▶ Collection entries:
>>

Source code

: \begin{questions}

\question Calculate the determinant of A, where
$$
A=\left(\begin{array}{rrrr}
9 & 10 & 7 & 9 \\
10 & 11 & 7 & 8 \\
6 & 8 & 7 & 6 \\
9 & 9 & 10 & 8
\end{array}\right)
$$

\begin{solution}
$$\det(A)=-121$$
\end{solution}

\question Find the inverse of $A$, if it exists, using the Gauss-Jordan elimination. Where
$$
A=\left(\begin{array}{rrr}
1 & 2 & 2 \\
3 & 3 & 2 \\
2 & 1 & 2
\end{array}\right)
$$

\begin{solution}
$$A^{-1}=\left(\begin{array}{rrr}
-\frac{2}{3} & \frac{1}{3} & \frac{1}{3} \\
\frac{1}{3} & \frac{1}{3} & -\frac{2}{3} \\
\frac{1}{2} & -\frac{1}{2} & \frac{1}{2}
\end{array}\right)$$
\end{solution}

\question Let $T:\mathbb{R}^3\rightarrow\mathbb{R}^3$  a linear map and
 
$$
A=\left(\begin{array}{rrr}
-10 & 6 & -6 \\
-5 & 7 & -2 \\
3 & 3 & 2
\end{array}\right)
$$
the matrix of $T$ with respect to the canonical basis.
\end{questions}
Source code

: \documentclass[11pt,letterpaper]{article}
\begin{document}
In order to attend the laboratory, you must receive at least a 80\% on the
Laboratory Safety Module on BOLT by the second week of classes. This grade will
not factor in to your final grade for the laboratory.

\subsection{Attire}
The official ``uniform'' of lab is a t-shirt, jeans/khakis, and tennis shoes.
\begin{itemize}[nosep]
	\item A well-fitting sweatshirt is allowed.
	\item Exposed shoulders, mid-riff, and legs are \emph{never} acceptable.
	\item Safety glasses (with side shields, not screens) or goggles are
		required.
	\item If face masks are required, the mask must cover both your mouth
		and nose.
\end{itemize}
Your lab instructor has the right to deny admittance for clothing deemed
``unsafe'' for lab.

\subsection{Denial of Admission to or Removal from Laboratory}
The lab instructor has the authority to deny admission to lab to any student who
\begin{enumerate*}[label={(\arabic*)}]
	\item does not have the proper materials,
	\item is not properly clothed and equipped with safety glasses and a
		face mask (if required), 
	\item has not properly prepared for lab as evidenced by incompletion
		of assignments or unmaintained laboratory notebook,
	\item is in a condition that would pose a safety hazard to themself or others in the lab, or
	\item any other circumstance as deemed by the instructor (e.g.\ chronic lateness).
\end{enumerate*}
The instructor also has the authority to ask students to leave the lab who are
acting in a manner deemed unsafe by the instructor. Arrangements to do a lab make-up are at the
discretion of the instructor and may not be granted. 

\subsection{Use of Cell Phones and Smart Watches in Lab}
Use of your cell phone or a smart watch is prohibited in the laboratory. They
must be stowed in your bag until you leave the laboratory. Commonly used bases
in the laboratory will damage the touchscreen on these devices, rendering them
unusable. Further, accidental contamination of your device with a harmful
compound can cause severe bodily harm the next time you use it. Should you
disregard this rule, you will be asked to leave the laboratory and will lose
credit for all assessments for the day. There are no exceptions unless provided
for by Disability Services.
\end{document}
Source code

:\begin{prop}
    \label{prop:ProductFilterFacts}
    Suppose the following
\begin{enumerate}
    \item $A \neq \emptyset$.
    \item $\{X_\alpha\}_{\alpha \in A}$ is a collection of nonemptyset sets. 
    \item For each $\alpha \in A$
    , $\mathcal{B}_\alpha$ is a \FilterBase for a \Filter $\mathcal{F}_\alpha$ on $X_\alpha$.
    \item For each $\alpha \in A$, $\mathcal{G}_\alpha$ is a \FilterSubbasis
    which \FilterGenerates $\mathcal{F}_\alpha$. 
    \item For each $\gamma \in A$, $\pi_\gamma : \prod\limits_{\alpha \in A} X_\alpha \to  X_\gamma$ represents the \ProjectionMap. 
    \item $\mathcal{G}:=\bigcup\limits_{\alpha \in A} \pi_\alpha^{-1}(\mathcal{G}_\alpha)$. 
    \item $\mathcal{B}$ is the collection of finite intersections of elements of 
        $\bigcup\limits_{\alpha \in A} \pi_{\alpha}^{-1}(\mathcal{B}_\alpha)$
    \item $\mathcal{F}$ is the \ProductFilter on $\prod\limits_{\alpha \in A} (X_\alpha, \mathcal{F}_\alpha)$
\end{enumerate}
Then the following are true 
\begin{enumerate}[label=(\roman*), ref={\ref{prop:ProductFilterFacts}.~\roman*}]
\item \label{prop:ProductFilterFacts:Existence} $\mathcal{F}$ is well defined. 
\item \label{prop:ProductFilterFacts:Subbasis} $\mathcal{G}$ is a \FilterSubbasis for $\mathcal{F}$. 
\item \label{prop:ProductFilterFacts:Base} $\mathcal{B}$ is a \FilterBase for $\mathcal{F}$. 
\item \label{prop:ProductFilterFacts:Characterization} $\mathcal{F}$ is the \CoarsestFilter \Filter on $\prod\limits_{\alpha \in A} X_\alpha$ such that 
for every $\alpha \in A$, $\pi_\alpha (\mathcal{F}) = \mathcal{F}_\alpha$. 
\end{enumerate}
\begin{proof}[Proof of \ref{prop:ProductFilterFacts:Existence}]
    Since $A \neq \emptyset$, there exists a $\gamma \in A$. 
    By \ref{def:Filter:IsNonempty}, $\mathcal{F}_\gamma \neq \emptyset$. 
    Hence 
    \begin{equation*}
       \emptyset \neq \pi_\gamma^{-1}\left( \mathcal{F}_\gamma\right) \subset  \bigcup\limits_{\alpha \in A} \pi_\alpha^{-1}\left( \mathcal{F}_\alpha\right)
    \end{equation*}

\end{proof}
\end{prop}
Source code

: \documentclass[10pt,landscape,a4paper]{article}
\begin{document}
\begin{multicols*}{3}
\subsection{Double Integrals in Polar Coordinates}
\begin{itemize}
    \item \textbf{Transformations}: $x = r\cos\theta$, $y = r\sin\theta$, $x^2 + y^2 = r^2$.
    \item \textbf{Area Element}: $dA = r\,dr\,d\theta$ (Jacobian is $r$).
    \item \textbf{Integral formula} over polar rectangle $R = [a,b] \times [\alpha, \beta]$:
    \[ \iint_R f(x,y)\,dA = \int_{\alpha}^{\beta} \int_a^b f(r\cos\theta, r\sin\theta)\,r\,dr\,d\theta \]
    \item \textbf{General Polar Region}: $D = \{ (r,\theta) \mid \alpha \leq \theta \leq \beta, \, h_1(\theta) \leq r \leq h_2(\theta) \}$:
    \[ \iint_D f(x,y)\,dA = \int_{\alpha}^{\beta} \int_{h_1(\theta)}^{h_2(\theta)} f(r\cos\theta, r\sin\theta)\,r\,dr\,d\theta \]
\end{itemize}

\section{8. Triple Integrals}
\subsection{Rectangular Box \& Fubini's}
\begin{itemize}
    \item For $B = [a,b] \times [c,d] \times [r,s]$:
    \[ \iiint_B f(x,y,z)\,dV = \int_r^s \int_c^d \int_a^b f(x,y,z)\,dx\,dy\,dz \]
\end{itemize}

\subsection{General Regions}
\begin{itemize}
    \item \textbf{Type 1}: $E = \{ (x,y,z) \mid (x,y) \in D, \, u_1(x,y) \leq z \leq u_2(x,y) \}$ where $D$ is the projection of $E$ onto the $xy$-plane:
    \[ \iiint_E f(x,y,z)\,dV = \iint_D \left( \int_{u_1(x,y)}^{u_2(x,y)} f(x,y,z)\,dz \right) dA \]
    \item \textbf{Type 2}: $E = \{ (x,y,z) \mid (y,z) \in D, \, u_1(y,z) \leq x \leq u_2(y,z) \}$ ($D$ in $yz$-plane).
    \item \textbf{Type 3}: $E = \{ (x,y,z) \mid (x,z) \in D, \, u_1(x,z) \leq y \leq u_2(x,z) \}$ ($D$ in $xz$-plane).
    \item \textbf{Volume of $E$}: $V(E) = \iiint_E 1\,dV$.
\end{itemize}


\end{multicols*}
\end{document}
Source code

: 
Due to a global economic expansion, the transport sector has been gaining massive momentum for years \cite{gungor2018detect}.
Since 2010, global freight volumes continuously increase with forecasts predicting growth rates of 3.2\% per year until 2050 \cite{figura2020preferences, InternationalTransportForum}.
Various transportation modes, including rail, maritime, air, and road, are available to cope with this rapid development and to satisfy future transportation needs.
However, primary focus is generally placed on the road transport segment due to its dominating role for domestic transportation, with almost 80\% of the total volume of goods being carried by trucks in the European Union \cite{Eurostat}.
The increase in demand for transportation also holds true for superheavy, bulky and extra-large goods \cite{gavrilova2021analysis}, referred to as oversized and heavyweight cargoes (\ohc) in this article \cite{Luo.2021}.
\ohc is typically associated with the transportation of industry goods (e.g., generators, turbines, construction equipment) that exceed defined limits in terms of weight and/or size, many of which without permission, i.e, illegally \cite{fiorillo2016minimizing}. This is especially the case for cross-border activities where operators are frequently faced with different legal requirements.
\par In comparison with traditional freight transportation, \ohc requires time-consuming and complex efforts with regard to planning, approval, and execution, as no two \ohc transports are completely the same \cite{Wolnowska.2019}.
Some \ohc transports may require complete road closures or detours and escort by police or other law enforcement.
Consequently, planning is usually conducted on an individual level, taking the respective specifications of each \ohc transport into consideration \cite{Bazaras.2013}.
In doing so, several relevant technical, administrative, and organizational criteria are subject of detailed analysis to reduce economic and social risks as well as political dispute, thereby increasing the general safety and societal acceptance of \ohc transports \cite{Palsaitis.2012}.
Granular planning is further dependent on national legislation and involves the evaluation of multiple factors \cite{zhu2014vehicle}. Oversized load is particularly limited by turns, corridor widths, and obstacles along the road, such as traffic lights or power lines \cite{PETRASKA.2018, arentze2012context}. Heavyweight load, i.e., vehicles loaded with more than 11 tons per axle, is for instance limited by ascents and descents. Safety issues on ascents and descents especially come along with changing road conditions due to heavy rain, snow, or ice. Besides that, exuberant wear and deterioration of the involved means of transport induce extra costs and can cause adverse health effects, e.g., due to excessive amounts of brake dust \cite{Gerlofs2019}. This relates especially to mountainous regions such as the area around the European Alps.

<<

▶ What is required: Which lines run from the one holding "not factor in" through the one holding "sweatshirt is allowed." in the records above? Repeat them exactly, both included, and nothing more.

▶ Result:
not factor in to your final grade for the laboratory.

\subsection{Attire}
The official ``uniform'' of lab is a t-shirt, jeans/khakis, and tennis shoes.
\begin{itemize}[nosep]
	\item A well-fitting sweatshirt is allowed.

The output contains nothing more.